I do not have a good feeling about IIP3 - can someone give me "typical" IIP3 values for very good, medium bad as used in high end performance (oscilloscopes) or medium (RF)?

I am more used to HD3 (where I know -40dB is bad, -60dB is medium and -70 to -90 is superior).
In fact, I prefer HD3 over IIP3 because it does not allow "cheating" by just lowering the signal amplitude. What I mean is: Suppose I am interested to quantify which level of non-linearity results in which end-to-end error at system level (e.g. normalized mean squared error of a resulting signal). If I say now for a certain error level I need IIP3=x dBm I can just cheat and make it better by lowering the input signal amplitude. However, if I say I need linearity of HD3=60dB, I can not cheat because the non-linearity coefficients depend on the input amplitude. Hence

IIP3 = f(HD3,vi)

I tried to relate these two and get for example that IIP3=64.1dBm in order to get the same effect of third-order distortion for a sine wave as with HD3=-80dB at 1.24V.
Alternatively (with an amplitude 1000x smaller, i.e. 1.24mV) I get IIP3=4.1dBm.

How to I get there?

I model the non-linearity as y = c1*c + c3*x^3

From this I conclude that c3 = 4*c1/(3*Viip3^2)

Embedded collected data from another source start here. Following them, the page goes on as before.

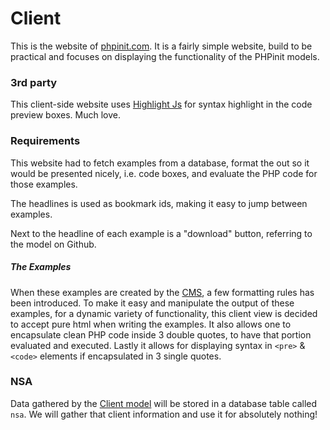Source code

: # Client

This is the website of [phpinit.com](https://phpinit.com). It is a fairly simple website, build to be practical and focuses on displaying the functionality of the PHPinit models.

### 3rd party
This client-side website uses [Highlight Js](https://highlightjs.org) for syntax highlight in the code preview boxes. Much love.

### Requirements
This website had to fetch examples from a database, format the out so it would be presented nicely, i.e. code boxes, and evaluate the PHP code for those examples.

The headlines is used as bookmark ids, making it easy to jump between examples.

Next to the headline of each example is a "download" button, referring to the model on Github.

##### The Examples
When these examples are created by the [CMS](../cms), a few formatting rules has been introduced. To make it easy and manipulate the output of these examples, for a dynamic variety of functionality, this client view is decided to accept pure html when writing the examples. It also allows one to encapsulate clean PHP code inside 3 double quotes, to have that portion evaluated and executed. Lastly it allows for displaying syntax in `<pre>` & `<code>` elements if encapsulated in 3 single quotes.

### NSA
Data gathered by the [Client model](https://phpinit.com/#Client) will be stored in a database table called `nsa`. We will gather that client information and use it for absolutely nothing!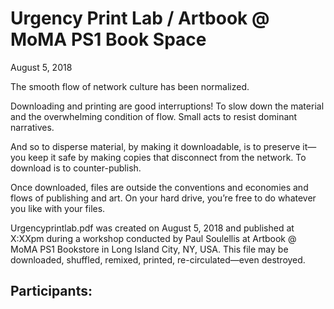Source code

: # Urgency Print Lab / Artbook @ MoMA PS1 Book Space 
August 5, 2018

The smooth flow of network culture has been normalized.

Downloading and printing are good interruptions! To slow down the material and the overwhelming condition of flow. Small acts to resist dominant narratives.

And so to disperse material, by making it downloadable, is to preserve it—you keep it safe by making copies that disconnect from the network. To download is to counter-publish.

Once downloaded, files are outside the conventions and economies and flows of publishing and art. On your hard drive, you’re free to do whatever you like with your files. 

Urgencyprintlab.pdf was created on August 5, 2018 and published at X:XXpm during a workshop conducted by Paul Soulellis at Artbook @ MoMA PS1 Bookstore in Long Island City, NY, USA. This file may be downloaded, shuffled, remixed, printed, re-circulated—even destroyed. 

## Participants:
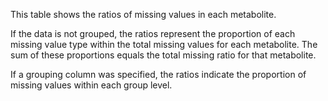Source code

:This table shows the ratios of missing values in each metabolite.

If the data is not grouped, the ratios represent the proportion of each missing value type within the total missing values for each metabolite. The sum of these proportions equals the total missing ratio for that metabolite.

If a grouping column was specified, the ratios indicate the proportion of missing values within each group level.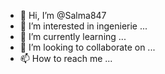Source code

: - 👋 Hi, I’m @Salma847
- 👀 I’m interested in ingenierie ...
- 🌱 I’m currently learning ...
- 💞️ I’m looking to collaborate on ...
- 📫 How to reach me ...

<!---
Salma847/Salma847 is a ✨ special ✨ repository because its `README.md` (this file) appears on your GitHub profile.
You can click the Preview link to take a look at your changes.
--->
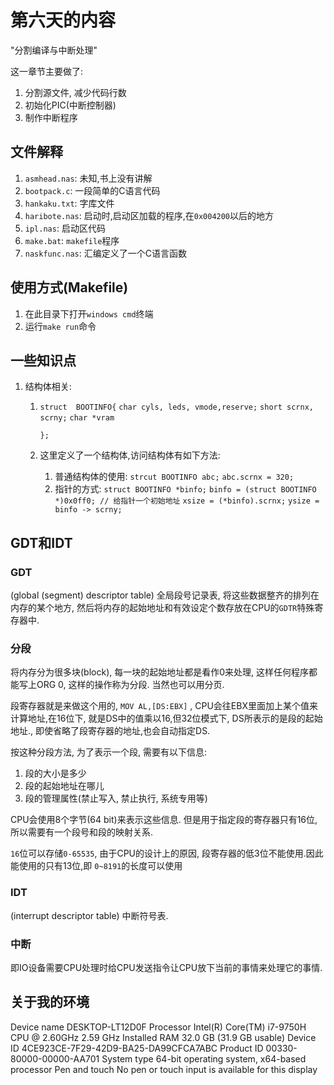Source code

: # 第六天的内容

"分割编译与中断处理"

这一章节主要做了:

1. 分割源文件, 减少代码行数
2. 初始化PIC(中断控制器)
3. 制作中断程序





## 文件解释

1. `asmhead.nas`: 未知,书上没有讲解
2. `bootpack.c`: 一段简单的C语言代码
3. `hankaku.txt`: 字库文件
4. `haribote.nas`: 启动时,启动区加载的程序,在`0x004200`以后的地方
5. `ipl.nas`: 启动区代码
6. `make.bat`: `makefile`程序
7. `naskfunc.nas`: 汇编定义了一个C语言函数



## 使用方式(Makefile)

1. 在此目录下打开`windows cmd`终端
3. 运行`make run`命令







## 一些知识点

1. 结构体相关:

   1. `struct  BOOTINFO{`
      	`char cyls, leds, vmode,reserve;`
      	`short scrnx, scrny;`
      	`char *vram`

      `};`

   2. 这里定义了一个结构体,访问结构体有如下方法:

      1. 普通结构体的使用:
         `strcut BOOTINFO abc;`
         `abc.scrnx = 320;`
      2. 指针的方式:
         `struct BOOTINFO *binfo;`
         `binfo = (struct BOOTINFO *)0x0ff0; // 给指针一个初始地址`
         `xsize = (*binfo).scrnx;`
         `ysize = binfo -> scrny;`

## GDT和IDT

### GDT

(global (segment) descriptor table) 全局段号记录表, 将这些数据整齐的排列在内存的某个地方, 然后将内存的起始地址和有效设定个数存放在CPU的`GDTR`特殊寄存器中.

### 分段

将内存分为很多块(block), 每一块的起始地址都是看作0来处理, 这样任何程序都能写上ORG 0, 这样的操作称为分段. 当然也可以用分页.

段寄存器就是来做这个用的, `MOV AL,[DS:EBX]` , CPU会往EBX里面加上某个值来计算地址,在16位下, 就是DS中的值乘以16,但32位模式下, DS所表示的是段的起始地址., 即使省略了段寄存器的地址,也会自动指定DS.



按这种分段方法, 为了表示一个段, 需要有以下信息:

1. 段的大小是多少
2. 段的起始地址在哪儿
3. 段的管理属性(禁止写入, 禁止执行, 系统专用等)

CPU会使用8个字节(64 bit)来表示这些信息. 但是用于指定段的寄存器只有16位, 所以需要有一个段号和段的映射关系.

`16`位可以存储`0-65535`, 由于CPU的设计上的原因, 段寄存器的低3位不能使用.因此能使用的只有13位,即 `0~8191`的长度可以使用





### IDT

(interrupt descriptor table) 中断符号表.



### 中断

即IO设备需要CPU处理时给CPU发送指令让CPU放下当前的事情来处理它的事情.





## 关于我的环境

Device name	DESKTOP-LT12D0F
Processor	Intel(R) Core(TM) i7-9750H CPU @ 2.60GHz   2.59 GHz
Installed RAM	32.0 GB (31.9 GB usable)
Device ID	4CE923CE-7F29-42D9-BA25-DA99CFCA7ABC
Product ID	00330-80000-00000-AA701
System type	64-bit operating system, x64-based processor
Pen and touch	No pen or touch input is available for this display
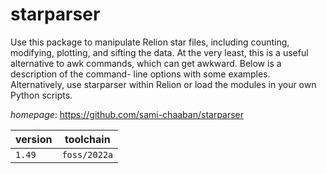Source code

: # starparser

Use this package to manipulate Relion star files, including counting, modifying, plotting, and sifting the data. At the very least, this is a useful alternative  to awk commands, which can get awkward. Below is a description of the command-   line options with some examples. Alternatively, use starparser within Relion or  load the modules in your own Python scripts.

*homepage*: <https://github.com/sami-chaaban/starparser>

version | toolchain
--------|----------
``1.49`` | ``foss/2022a``
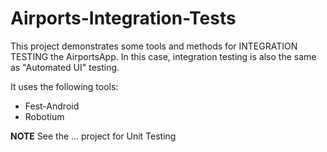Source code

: Airports-Integration-Tests
=====================

This project demonstrates some tools and methods for INTEGRATION TESTING the AirportsApp.  In this
case, integration testing is also the same as "Automated UI" testing.  

It uses the following tools:

- Fest-Android
- Robotium

**NOTE**
See the ... project for Unit Testing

Then I convert Viip3^2 to dBm assuming a resistance of 1 Ohm and a sinusoid with amplitude Viip3. Then IIP3 is given by Viip3^2/2 W which is in turn IIP3 = 10*log10(Viip3^2/2 * 1000) dBm

On the other hand, from the definition of HD3 I know that for a certain HD3, c3 must be:

c3 = 4*c1*HD3/vi^2

Equating both results and expressing IIP3 in dBm and HD3 in dB I obtain:

IIP3_dBm(HD3_dB, vi_V) = 30 - 10*log10(6) - 1/2*HD3_dB + 10*log10(vi_V^2)

While I know that HD3=-80dB is possible (although tough), does IIP3=64.1dBm for Vi=1.24V make sense (or 4.1dBm for 1.24mV)?

Thank you!

They are inversely related but dependent on output power used to make the slopes.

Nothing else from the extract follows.